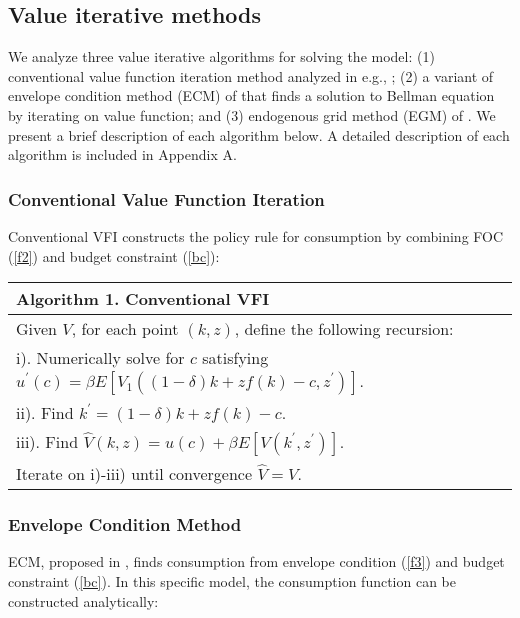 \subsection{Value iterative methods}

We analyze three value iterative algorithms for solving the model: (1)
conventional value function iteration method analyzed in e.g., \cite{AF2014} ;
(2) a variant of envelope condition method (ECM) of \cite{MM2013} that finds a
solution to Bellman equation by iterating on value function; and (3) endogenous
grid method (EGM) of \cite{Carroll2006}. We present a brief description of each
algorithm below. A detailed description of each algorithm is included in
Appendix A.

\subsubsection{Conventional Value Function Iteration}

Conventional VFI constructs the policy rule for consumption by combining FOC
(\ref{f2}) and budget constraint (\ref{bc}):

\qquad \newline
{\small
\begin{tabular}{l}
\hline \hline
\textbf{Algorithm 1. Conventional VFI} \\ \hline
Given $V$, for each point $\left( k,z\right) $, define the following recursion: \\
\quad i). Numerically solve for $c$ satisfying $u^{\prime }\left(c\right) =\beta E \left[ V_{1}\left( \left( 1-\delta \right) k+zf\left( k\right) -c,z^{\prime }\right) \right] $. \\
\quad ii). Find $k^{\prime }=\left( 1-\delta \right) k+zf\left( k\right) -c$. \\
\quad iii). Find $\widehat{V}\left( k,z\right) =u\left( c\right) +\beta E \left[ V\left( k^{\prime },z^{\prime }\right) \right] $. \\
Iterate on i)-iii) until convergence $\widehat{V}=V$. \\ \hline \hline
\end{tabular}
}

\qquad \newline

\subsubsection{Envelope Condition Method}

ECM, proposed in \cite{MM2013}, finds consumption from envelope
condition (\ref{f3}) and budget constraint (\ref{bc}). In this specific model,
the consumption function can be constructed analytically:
==
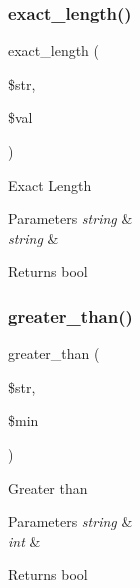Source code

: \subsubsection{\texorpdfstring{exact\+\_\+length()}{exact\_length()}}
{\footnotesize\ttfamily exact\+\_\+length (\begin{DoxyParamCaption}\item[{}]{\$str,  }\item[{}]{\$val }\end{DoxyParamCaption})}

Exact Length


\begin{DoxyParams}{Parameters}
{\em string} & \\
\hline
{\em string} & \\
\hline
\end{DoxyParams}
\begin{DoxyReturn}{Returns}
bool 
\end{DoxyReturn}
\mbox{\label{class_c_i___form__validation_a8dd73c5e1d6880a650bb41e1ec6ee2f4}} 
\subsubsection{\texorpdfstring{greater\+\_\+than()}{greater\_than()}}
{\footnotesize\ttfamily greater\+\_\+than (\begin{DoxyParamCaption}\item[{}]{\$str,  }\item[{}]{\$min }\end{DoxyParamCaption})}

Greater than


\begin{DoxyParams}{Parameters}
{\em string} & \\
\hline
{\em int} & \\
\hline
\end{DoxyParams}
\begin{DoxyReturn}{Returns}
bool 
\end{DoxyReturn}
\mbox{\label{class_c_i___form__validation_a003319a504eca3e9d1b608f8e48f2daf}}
==
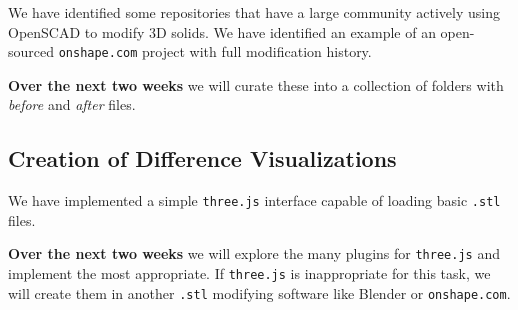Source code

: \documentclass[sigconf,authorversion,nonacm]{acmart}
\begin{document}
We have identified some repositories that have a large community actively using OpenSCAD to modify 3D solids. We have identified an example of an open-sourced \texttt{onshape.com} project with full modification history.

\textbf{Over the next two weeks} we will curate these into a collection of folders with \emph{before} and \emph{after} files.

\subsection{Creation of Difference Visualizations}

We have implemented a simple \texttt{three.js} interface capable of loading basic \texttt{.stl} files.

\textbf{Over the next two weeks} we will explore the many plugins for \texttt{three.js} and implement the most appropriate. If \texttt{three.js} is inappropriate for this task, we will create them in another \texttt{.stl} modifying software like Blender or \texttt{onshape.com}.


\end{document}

Aim of the task: Lines of the listing that include the string "each" are to be counted; state that count alone.

Solved exercise: 3